Au Proche-Orient, en Europe et dans les Amériques,
partout où les rescapés furent accueillis après la tragédie, les descendants de ce meurtre collectif se sont réunis pour évoquer le passé et pour assister à des messes du souvenir. Cette fidélité doublée de la prière montre à quel point l’identité ethnique des Arméniens est inséparable de leur foi chrétienne. Leur nation a d’ailleurs été la première dans l’histoire à choisir le christianisme comme religion officielle. C’était en 301 lorsque le roi Tiridate fut baptisé par le patriarche saint Grégoire l’Illuminateur.
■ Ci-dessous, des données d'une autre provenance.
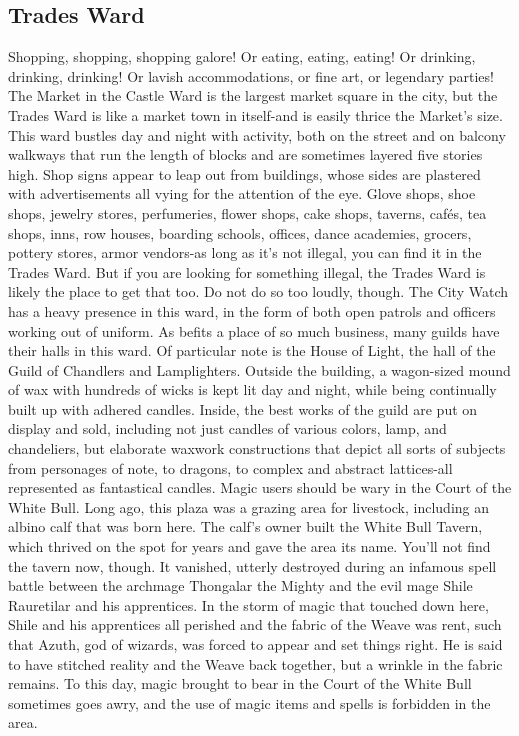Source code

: \documentclass[10pt,a4paper,twoside,twocolumn,openany,nodeprecatedcode]{dndbook}
\begin{document}
\subsection{Trades Ward}
Shopping, shopping, shopping galore! Or eating, eating, eating! Or drinking, drinking, drinking! Or lavish accommodations, or fine art, or legendary parties! The Market in the Castle Ward is the largest market square in the city, but the Trades Ward is like a market town in itself-and is easily thrice the Market's size.
This ward bustles day and night with activity, both on the street and on balcony walkways that run the length of blocks and are sometimes layered five stories high. Shop signs appear to leap out from buildings, whose sides are plastered with advertisements all vying for the attention of the eye. Glove shops, shoe shops, jewelry stores, perfumeries, flower shops, cake shops, taverns, cafés, tea shops, inns, row houses, boarding schools, offices, dance academies, grocers, pottery stores, armor vendors-as long as it's not illegal, you can find it in the Trades Ward. But if you are looking for something illegal, the Trades Ward is likely the place to get that too. Do not do so too loudly, though. The City Watch has a heavy presence in this ward, in the form of both open patrols and officers working out of uniform.
As befits a place of so much business, many guilds have their halls in this ward. Of particular note is the House of Light, the hall of the Guild of Chandlers and Lamplighters. Outside the building, a wagon-sized mound of wax with hundreds of wicks is kept lit day and night, while being continually built up with adhered candles. Inside, the best works of the guild are put on display and sold, including not just candles of various colors, lamp, and chandeliers, but elaborate waxwork constructions that depict all sorts of subjects from personages of note, to dragons, to complex and abstract lattices-all represented as fantastical candles.
Magic users should be wary in the Court of the White Bull. Long ago, this plaza was a grazing area for livestock, including an albino calf that was born here. The calf's owner built the White Bull Tavern, which thrived on the spot for years and gave the area its name. You'll not find the tavern now, though. It vanished, utterly destroyed during an infamous spell battle between the archmage Thongalar the Mighty and the evil mage Shile Rauretilar and his apprentices. In the storm of magic that touched down here, Shile and his apprentices all perished and the fabric of the Weave was rent, such that Azuth, god of wizards, was forced to appear and set things right. He is said to have stitched reality and the Weave back together, but a wrinkle in the fabric remains. To this day, magic brought to bear in the Court of the White Bull sometimes goes awry, and the use of magic items and spells is forbidden in the area.
\end{document}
Cette commémoration m’offre l’occasion de recommander la lecture d’un livre qui vient de paraître sous le titre « La Turquie et le fantôme arménien », édité par Actes Sud.
Ses deux auteurs, Laure Marchand et Guillaume Perrier, sont correspondants de la presse française en Turquie. Ensemble, ils ont mené la première vaste enquête de terrain sur la mémoire du génocide. Ils sont partis de Marseille, cette « petite Arménie », ainsi dénommée parce que la ville accueillit un très grand nombre de survivants arrivés par bateau et qu’elle abrite un centre voué à la conservation d’innombrables documents-témoins. Cette Association pour la recherche et l’archivage de la mémoire, en abrégé Aram, a été fondée en 1997. Laure Marchand et Guillaume Perrier la décrivent comme « une véritable arche de Noé pour les Arméniens de France » qui ne cessent de l’alimenter en lui léguant tout ce qu’ils peuvent trouver dans les vestiges familiaux.
Les deux journalistes
ont ensuite sillonné la Turquie de long en large à la recherche de toutes les traces, visibles ou invisibles, susceptibles de faire parler ce passé à la fois si douloureux et si enfoui. Ils ont suivi un Arménien de Los Angeles qui organise depuis vingt ans des circuits sur mesure pour des descendants de rescapés en quête de racines. Avec ces pèlerins de la mémoire, ils ont quelquefois pu rencontrer de rares survivants dissimulés sous l’identité turco-musulmane qui leur fut imposée. « Je ne suis pas vraiment musulman, si vous voyez ce que je veux dire », avoue l’un d’eux à des visiteurs surpris par le dévouement avec lequel cet homme au prénom islamique, Ahmet, entretient une église de campagne. Ahmet accomplit ainsi le serment fait à son père qui, resté secrètement chrétien, s’est endormi dans la mort en 1975.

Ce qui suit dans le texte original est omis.